Start of Records shown
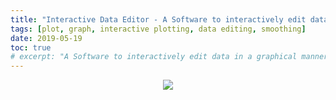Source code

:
 ```yaml
---
title: "Interactive Data Editor - A Software to interactively edit data in a graphical manner"
tags: [plot, graph, interactive plotting, data editing, smoothing]
date: 2019-05-19
toc: true
# excerpt: "A Software to interactively edit data in a graphical manner"
---
```

<center>
<img src='../images/ide/start.gif'>
</center>

<head>
    <title>A Software to interactively edit data in a graphical manner</title>
    <style>
        body {

            font-size: large
        }

        .block {
            font-size: 19px;
            line-height: 1.5;
            margin-left: 21px;
            text-align: justify
        }

        h2 {
            margin-bottom: 9px;
            margin-top: 27px;
        }
    </style>
</head>


We all work with data every day. Depending on the source, your data may not always be regular, smooth and
uniform. Obviously you cant just change your result as you desire, but sometimes you can smooth out that
spiky or irregular portion. This software lets you do those editing very easily in a graphical way including
many others useful data operation. Though the primary functionality of this software is data editing, it's is perfectly capable of being used as a simple plotter also both for 2D and 3D data.  

## Main Features
<div class="block" style='font-style: italic;text-shadow : 0 0 0 '>
    1. Edit one or multiple points by dragging with mouse and keyboard keys.<br>
    2. Automatically smooth data using spline and linear Kernel smoother.<br>
    3. Supports both 2D and 3D data.<br>
    4. Simultaneously work with multiple datasets.<br>
    5. Fully configurable plot winodow with LaTeX rendering support.<br>
    6. Fill missing values.<br>
    7. Repeat or mirror data any required times.<br>
    8. Filter data subject to given condition.<br>
    9. Swap data between two line or surface.<br>
    10. Supports undo/redo.<br>
    11. Change sign any selected part of the data.<br>
    12. A general 3D plotter.<br>
    13. A powerful spreadsheet editor with all basic excel like feature.<br>
    &ensp;And many more...
</div>

## Gallery
<div style="margin-left: 21px;">
    <a href="../postlinks/gallery.html">Check out the software in action.</a>
</div>

## Changelog
<div style="margin-left: 21px;">
    <a href="https://github.com/Koushikphy/Interactive-Data-Editor/releases">Changelog and older versions.</a>
</div>


## Download & Installation

Download the latest version of the sofware appropriate for your system from the links below. Windows
users
download the msi (preffered) or exe installer. If you are on any Linux distro, download the AppImage,
make
it executable and run it, no installation required. Ubuntu/Debian users can install the debian installer
too.
<div style="font-style:italic; margin-left:13px; margin-top:9px">
    <b>Windows</b>(<a
        href='https://github.com/Koushikphy/Interactive-Data-Editor/releases/download/v2.5.0/Interactive.Data.Editor.2.5.0.exe'>.exe</a>,
    <a
        href='https://github.com/Koushikphy/Interactive-Data-Editor/releases/download/v2.5.0/Interactive.Data.Editor.2.5.0.msi'>.msi</a>
    )<br>
    <b>Linux</b> &ensp;&ensp;(<a
        href='https://github.com/Koushikphy/Interactive-Data-Editor/releases/download/v2.5.0/Interactive.Data.Editor.2.5.0.AppImage'>.AppImage</a>,
    <a
        href='https://github.com/Koushikphy/Interactive-Data-Editor/releases/download/v2.5.0/interactive_data_editor_2.5.0_amd64.deb'>.deb</a>)
    <br>
</div>



<h2>Feedback </h2>
<div class="block">
    I would really like to hear your experience of using this software. Found a bug or want a new
    feature to
    include! Just open a new <a href='https://github.com/Koushikphy/Interactive-Data-Editor/issues'>issue</a> on
    github or contact the author directly at <a href='https://www.facebook.com/koushik.naskar3'>facebook</a> or
    <a href='mailto:koushik.naskar9@gmail.com'>gmail</a>.
</div>
<h2>Copyright and license </h2>
<div class="block">
    Copyright &copy; Feb 2019, Koushik Naskar. All rights reserved.<br>

Licensed under the <a
    href='https://github.com/Koushikphy/Interactive-Data-Editor/blob/master/LICENSE'>MIT</a>
License.
</div>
End of Records shown
Exercise: If a line in the records above contains the string "multiple", copy that line out.

Expected answer:
    1. Edit one or multiple points by dragging with mouse and keyboard keys.<br>
    4. Simultaneously work with multiple datasets.<br>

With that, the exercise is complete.